Derivative of Cos Squared x

We now understand the derivative of cos²x. It is commonly represented as d/dx (cos²x) or (cos²x)', and its value is -2cos(x)sin(x). The function cos²x has a clearly defined derivative, indicating it is differentiable within its domain. The key concepts are mentioned below: Cosine Function: (cos(x) is the cosine function). Chain Rule: Rule for differentiating composite functions like cos²(x). Sine Function: sin(x) is the sine function.

The derivative of cos²x can be denoted as d/dx (cos²x) or (cos²x)'. The formula we use to differentiate cos²x is: d/dx (cos²x) = -2cos(x)sin(x) (or) (cos²x)' = -2cos(x)sin(x) The formula applies to all x where cos(x) ≠ 0.

We can derive the derivative of cos²x using proofs. To show this, we will use the trigonometric identities along with the rules of differentiation. There are several methods we use to prove this, such as: By First Principle Using Chain Rule We will now demonstrate that the differentiation of cos²x results in -2cos(x)sin(x) using the above-mentioned methods: Using Chain Rule To prove the differentiation of cos²x using the chain rule, We use the formula: Let u = cos x, then cos²x = u². The derivative of u² with respect to u is 2u. Since u = cos x, the derivative of cos x is -sin x. Therefore, d/dx (u²) = 2u(-sin x) = -2cos(x)sin(x). By First Principle The derivative of cos²x can be proved using the First Principle, which expresses the derivative as the limit of the difference quotient. To find the derivative of cos²x using the first principle, we will consider f(x) = cos²x. Its derivative can be expressed as the following limit. f'(x) = limₕ→₀ [f(x + h) - f(x)] / h … (1) Given that f(x) = cos²x, we write f(x + h) = cos²(x + h). Substituting these into equation (1), f'(x) = limₕ→₀ [cos²(x + h) - cos²x] / h = limₕ→₀ [(cos(x + h) - cos(x))(cos(x + h) + cos(x))] / h Using the trigonometric identity for the cosine difference, = limₕ→₀ [-2sin(x + h/2)sin(h/2)(cos(x + h) + cos(x))] / h This simplifies to = limₕ→₀ [-sin(h)(cos(x + h) + cos(x))] / h = limₕ→₀ (-sin(h)/h)(cos(x + h) + cos(x)) Using limit formulas, limₕ→₀ (sin h)/h = 1. f'(x) = -2cos(x)sin(x). Hence, proved.

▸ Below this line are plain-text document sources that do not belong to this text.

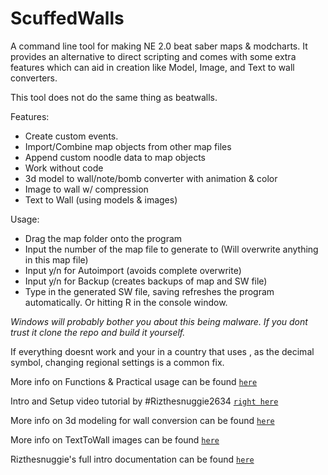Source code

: # ScuffedWalls
A command line tool for making NE 2.0 beat saber maps & modcharts. It provides an alternative to direct scripting and comes with some extra features which can aid in creation like Model, Image, and Text to wall converters.

This tool does not do the same thing as beatwalls.

Features:
 - Create custom events.
 - Import/Combine map objects from other map files
 - Append custom noodle data to map objects
 - Work without code
 - 3d model to wall/note/bomb converter with animation & color
 - Image to wall w/ compression
 - Text to Wall (using models & images)
 
 Usage:
  - Drag the map folder onto the program
  - Input the number of the map file to generate to (Will overwrite anything in this map file)
  - Input y/n for Autoimport (avoids complete overwrite)
  - Input y/n for Backup (creates backups of map and SW file)
  - Type in the generated SW file, saving refreshes the program automatically. Or hitting R in the console window.
  
*Windows will probably bother you about this being malware. If you dont trust it clone the repo and build it yourself.*

If everything doesnt work and your in a country that uses , as the decimal symbol, changing regional settings is a common fix.

More info on Functions & Practical usage can be found [`here`](https://github.com/thelightdesigner/ScuffedWalls/blob/main/Functions.md)

Intro and Setup video tutorial by #Rizthesnuggie2634 [`right here`](https://youtu.be/RrcQRQfaXAI)

More info on 3d modeling for wall conversion can be found [`here`](https://github.com/thelightdesigner/ScuffedWalls/blob/main/Blender%20Project.md)

More info on TextToWall images can be found [`here`](https://github.com/thelightdesigner/ScuffedWalls/blob/main/TextToWall.md)

Rizthesnuggie's full intro documentation can be found [`here`](https://drive.google.com/drive/folders/1aAUuv8Ycmf2LdSRvKYhfThY2tQhZxFYS?usp=sharing)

When a function is differentiated several times, the derivatives obtained are referred to as higher-order derivatives. Higher-order derivatives can be a little tricky. To understand them better, think of a car where the speed changes (first derivative) and the rate at which the speed changes (second derivative) also changes. Higher-order derivatives make it easier to understand functions like cos²(x). For the first derivative of a function, we write f′(x), which indicates how the function changes or its slope at a certain point. The second derivative is derived from the first derivative, which is denoted using f′′(x). Similarly, the third derivative, f′′′(x), is the result of the second derivative, and this pattern continues. For the nth Derivative of cos²(x), we generally use fⁿ(x) for the nth derivative of a function f(x) which tells us the change in the rate of change.

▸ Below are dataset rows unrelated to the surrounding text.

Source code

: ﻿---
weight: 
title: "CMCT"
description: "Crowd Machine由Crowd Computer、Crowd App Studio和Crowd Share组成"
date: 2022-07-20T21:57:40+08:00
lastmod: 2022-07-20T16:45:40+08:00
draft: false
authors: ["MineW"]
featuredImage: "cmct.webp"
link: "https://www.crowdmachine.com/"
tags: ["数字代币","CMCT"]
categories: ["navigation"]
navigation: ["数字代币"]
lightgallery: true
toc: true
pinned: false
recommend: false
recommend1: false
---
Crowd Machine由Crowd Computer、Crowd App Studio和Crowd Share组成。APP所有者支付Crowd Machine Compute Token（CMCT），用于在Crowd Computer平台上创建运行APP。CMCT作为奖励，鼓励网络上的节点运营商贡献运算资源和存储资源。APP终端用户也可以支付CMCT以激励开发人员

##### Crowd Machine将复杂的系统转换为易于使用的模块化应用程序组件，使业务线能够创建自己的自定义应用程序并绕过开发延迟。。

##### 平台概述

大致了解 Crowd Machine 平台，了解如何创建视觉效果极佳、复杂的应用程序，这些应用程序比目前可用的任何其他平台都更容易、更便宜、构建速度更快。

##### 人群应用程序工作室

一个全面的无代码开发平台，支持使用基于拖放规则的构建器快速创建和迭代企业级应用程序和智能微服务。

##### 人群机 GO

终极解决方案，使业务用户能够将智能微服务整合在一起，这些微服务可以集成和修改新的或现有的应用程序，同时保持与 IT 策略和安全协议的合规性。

When x is π/2, the derivative is 0 because sin(π/2) = 1 and cos(π/2) = 0. When x is 0, the derivative of cos²x = -2cos(0)sin(0), which is 0.

Derivative: The derivative of a function indicates how the given function changes in response to a slight change in x. Cosine Function: A primary trigonometric function, represented as cos(x), which is the adjacent side over the hypotenuse in a right-angled triangle. Sine Function: Another primary trigonometric function, represented as sin(x), which is the opposite side over the hypotenuse in a right-angled triangle. Chain Rule: A fundamental rule in calculus used to differentiate composite functions. Product Rule: A rule used to find the derivative of the product of two functions.